A lawsuit filed in 2021 targeting businesses, owners and individuals behind the Wallhax, SecureAC, SecureCheats and CODHax platforms, is just a small part of a larger Bungie campaign.
Faced with growing numbers of cheaters in its online games, Bungie filed several lawsuits in the U.S. They sent the clearest possible message that similar behavior can have serious consequences.
For regular gamers honing innovative strategies to triumph within the parameters of clearly defined rulesets, elimination of cheaters can’t come soon enough.
Filed in 2021, the lawsuit against Wallax identified some defendants by name and others by their online handles. All faced allegations of copyright infringement, violations of the DMCA’s anti-cicumvention provisions, RICO violations, conspiracy, plus sundry other charges
In June 200, Robert Nelson and two companies under his control admitted copyright infringement after violating Bungie’s copyrights and injecting code into Destiny 2, thereby creating unlicensed derivative works. Bungie’s damages award was $13.5m.
Information provided by Nelson enabled Bungie to pursue developer Daniel Larsen in Denmark, and when he failed to appear, Bungie obtained an entry of default. Information also led Bungie to Germany where ‘Badger’ was identified as Patrick Schaufuss. He also agreed to settle by cooperating with Bungie.
Amended Complaint Unmasks More Defendants, More Details
Filed this week in a Washington District Court, Bungie’s first amended complaint identifies former Doe defendants ‘Luzypher’, ‘Yimosecai’, ‘Rulezzgame’, ‘Sentinent’, ‘CHENZHIJIE402’, and ‘Mindbender’ (aka ‘Bluegirl’), by their real names.
It also provides additional detail on some of the other defendants, including the entity ‘Dsoft CVR36454303’.
Daniel Larsen / Dsoft CVR36454303
Previously alleged to be just the administrator of Wallhax, Larsen is now described as the owner. Working under the pseudonym ‘Gokke’, it’s alleged he developed the code framework for the Wallhax cheat and was involved in designing, coding, updating and maintaining cheats for Destiny 2.

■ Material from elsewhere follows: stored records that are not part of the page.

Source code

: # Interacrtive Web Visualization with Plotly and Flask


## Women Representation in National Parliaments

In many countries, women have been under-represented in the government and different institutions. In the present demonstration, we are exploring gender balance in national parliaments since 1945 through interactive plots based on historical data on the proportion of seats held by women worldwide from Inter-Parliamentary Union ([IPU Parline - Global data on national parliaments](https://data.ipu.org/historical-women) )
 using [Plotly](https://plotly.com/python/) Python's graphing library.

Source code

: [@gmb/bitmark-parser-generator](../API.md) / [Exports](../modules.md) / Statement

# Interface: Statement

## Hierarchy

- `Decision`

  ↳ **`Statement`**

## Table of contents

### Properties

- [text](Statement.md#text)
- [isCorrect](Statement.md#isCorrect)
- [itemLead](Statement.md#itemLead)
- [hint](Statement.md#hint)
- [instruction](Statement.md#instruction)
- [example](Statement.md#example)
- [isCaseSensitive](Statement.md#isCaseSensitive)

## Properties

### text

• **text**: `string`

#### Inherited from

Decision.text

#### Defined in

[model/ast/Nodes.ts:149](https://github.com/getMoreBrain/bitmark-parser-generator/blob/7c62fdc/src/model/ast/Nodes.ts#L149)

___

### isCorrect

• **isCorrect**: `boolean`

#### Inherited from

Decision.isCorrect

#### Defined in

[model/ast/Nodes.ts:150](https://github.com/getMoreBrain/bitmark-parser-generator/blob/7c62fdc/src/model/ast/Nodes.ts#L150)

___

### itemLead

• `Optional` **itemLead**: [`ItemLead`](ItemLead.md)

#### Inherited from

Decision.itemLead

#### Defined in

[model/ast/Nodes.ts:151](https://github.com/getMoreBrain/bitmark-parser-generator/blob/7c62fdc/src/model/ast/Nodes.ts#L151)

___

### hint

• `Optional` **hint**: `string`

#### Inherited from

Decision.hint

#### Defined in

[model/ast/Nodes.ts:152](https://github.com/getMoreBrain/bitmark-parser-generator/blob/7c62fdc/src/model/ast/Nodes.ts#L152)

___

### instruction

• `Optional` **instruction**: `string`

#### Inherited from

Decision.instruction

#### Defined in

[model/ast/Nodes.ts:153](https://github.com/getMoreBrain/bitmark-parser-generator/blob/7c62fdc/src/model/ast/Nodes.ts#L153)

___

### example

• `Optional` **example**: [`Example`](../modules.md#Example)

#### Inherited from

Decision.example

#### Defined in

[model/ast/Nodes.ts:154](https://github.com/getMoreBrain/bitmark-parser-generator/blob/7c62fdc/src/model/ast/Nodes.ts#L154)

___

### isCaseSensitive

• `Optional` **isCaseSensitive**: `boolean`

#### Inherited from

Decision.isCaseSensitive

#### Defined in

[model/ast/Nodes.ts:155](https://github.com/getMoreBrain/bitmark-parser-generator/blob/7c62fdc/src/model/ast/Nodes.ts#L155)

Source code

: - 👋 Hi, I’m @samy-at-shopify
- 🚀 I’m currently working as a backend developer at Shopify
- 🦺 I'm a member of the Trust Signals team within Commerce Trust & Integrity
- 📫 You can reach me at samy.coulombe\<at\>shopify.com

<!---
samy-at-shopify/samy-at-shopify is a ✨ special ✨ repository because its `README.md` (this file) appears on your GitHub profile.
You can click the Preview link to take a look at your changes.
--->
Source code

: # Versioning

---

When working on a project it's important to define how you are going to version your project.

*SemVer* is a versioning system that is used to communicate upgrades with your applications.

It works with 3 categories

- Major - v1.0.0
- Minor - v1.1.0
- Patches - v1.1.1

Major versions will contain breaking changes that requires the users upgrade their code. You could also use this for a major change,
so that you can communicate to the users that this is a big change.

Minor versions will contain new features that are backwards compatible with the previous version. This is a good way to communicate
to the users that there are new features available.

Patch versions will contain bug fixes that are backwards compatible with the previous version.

“Larsen and the other partners in the Wallhax business share in its profits and losses and engage in joint decision-making, with Larsen having particular say in matters in his area of expertise (software engineering),” Bungie writes.
“Defendant DSoft, registered with the Danish Business Authority under CVR 37454303, (‘DSoft’) is Larsen’s registered sole proprietorship, with a principal place of business located at [redacted address] in Denmark.”
Bungie says the Dsoft corporate entity was used to conduct business and accept funds relating to the Wallhax cheating operation.
Other Targets Identified
According to Bungie, ‘Luzypher’ is a Wallhax senior support specialist and moderator of the Wallhax forums. The company already knew that ‘Luzypher’ lives in the Netherlands but now identify him as Sebastiaan Juan Theodoor Cruden along with a specific address in a central region of the country.
Previously just a ‘Doe’ defendant, Bungie has added ‘Goodman’ to its complaint. The developer still doesn’t know his name but believes he’s in Sichuan, China, from where he sells Wallhax cheats and shares revenue with other Wallhax defendants. Chenzhijie Chen (aka chenzhiji402) of Shangai, China, faces identical allegations.
The defendant previously known as ‘Yimosecai’ is now identified as Yunxuan Deng of Shangai, China. Together with Eddie Tran (aka Sentient) of California, Anthony Robinson (aka Rulezzgame) of Germany, and Marta Magalhaes (Mindbender/Blue Girl) of Portugal, all stand accused of reselling Wallhax cheats.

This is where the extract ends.